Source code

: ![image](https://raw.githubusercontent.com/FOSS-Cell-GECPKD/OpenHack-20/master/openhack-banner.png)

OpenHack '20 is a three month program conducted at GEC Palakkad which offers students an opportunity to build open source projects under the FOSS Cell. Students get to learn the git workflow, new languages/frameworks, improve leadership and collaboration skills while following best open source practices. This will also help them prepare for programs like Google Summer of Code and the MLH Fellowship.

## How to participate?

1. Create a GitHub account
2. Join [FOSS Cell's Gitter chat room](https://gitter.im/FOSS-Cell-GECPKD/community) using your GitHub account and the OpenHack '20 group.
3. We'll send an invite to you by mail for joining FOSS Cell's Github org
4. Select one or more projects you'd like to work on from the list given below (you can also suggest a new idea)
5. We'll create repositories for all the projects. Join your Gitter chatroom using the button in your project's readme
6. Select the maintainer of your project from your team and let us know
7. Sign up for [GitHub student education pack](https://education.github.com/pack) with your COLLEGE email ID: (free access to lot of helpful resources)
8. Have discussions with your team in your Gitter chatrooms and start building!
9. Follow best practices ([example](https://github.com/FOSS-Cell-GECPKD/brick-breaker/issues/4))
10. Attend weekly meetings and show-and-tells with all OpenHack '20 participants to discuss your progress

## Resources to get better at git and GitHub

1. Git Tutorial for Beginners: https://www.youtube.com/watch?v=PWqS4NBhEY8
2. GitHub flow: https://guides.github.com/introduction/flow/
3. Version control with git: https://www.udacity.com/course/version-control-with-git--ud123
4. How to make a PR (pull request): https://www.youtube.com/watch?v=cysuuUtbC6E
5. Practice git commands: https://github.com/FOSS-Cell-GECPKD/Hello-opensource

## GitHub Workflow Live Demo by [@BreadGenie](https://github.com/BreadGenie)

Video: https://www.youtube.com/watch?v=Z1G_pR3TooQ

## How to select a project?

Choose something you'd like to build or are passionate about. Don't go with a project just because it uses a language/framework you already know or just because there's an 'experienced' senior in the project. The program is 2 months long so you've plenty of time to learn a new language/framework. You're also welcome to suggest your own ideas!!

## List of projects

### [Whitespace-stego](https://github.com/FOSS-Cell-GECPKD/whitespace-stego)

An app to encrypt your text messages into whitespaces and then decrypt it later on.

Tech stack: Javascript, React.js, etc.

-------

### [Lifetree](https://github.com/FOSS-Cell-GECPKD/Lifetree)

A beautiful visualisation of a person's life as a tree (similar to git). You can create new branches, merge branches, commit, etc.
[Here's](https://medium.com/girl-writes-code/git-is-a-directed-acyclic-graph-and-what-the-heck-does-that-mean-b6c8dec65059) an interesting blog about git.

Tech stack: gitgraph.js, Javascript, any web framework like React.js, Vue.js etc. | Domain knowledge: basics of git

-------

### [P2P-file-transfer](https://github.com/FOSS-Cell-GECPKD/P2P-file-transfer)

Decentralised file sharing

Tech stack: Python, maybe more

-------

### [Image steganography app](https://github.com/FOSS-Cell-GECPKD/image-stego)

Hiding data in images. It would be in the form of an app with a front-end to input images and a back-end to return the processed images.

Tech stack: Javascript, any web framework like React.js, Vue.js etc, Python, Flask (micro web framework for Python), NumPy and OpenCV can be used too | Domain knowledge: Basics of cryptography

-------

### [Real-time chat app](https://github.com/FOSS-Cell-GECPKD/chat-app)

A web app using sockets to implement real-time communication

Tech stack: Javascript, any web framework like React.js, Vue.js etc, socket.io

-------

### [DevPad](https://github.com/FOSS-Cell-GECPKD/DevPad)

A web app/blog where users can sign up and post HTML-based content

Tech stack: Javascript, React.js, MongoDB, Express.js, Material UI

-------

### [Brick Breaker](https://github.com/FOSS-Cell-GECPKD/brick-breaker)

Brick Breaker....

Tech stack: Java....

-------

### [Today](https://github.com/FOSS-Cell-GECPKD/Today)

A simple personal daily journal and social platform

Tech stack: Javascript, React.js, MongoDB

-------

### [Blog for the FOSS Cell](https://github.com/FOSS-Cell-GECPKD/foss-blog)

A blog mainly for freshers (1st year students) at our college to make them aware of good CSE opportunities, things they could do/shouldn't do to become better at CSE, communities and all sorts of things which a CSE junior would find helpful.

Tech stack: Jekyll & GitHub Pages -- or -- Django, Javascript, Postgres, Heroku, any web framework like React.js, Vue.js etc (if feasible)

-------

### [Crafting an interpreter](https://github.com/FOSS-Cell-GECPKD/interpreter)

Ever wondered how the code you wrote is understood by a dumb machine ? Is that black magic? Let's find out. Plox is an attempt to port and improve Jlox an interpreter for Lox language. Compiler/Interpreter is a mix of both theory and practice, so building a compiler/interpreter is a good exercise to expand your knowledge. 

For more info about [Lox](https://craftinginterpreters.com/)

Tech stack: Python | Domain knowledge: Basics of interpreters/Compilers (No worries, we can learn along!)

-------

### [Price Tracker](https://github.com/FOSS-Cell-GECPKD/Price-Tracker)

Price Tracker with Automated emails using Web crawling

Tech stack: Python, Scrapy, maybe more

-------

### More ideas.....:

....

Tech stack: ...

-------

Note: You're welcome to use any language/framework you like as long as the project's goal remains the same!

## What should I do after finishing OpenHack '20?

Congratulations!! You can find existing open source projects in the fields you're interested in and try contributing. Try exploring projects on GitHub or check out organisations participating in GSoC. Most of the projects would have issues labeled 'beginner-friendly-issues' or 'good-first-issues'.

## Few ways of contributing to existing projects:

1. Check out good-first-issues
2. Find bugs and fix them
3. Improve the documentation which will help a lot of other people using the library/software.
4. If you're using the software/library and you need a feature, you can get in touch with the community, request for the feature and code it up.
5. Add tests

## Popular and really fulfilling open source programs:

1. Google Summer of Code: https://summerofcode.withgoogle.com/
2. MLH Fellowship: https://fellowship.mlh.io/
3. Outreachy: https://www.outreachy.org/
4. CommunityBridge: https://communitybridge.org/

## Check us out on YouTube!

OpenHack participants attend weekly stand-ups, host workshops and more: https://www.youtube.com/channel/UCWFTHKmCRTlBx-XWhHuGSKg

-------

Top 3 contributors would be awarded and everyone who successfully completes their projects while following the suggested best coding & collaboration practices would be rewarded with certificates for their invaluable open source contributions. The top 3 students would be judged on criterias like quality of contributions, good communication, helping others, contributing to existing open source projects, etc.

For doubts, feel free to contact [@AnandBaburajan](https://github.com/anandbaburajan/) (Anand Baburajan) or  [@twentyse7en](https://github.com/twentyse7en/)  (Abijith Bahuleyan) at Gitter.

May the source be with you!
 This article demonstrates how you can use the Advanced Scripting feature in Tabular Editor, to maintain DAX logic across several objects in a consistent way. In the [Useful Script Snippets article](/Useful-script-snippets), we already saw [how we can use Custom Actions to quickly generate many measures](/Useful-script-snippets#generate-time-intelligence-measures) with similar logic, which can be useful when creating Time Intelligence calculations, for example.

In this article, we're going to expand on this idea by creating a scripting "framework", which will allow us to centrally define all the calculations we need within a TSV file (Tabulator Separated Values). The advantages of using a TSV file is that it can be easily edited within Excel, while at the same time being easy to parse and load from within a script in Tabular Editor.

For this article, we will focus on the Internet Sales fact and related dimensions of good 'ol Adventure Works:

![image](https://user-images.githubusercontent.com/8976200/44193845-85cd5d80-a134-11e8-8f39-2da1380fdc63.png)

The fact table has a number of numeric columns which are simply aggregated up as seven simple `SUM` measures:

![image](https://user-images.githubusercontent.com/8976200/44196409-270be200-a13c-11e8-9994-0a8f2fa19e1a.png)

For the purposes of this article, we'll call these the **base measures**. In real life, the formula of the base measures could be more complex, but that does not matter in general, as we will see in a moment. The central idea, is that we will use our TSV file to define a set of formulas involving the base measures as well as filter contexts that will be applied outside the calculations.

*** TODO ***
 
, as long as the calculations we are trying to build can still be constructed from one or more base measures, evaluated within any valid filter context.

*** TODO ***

_ _ _ _ _ _ _

Problem requirements =
From the listing above, copy every line that includes the word "time".

Exercise answer =
Choose something you'd like to build or are passionate about. Don't go with a project just because it uses a language/framework you already know or just because there's an 'experienced' senior in the project. The program is 2 months long so you've plenty of time to learn a new language/framework. You're also welcome to suggest your own ideas!!
### [Real-time chat app](https://github.com/FOSS-Cell-GECPKD/chat-app)
A web app using sockets to implement real-time communication
 This article demonstrates how you can use the Advanced Scripting feature in Tabular Editor, to maintain DAX logic across several objects in a consistent way. In the [Useful Script Snippets article](/Useful-script-snippets), we already saw [how we can use Custom Actions to quickly generate many measures](/Useful-script-snippets#generate-time-intelligence-measures) with similar logic, which can be useful when creating Time Intelligence calculations, for example.
In this article, we're going to expand on this idea by creating a scripting "framework", which will allow us to centrally define all the calculations we need within a TSV file (Tabulator Separated Values). The advantages of using a TSV file is that it can be easily edited within Excel, while at the same time being easy to parse and load from within a script in Tabular Editor.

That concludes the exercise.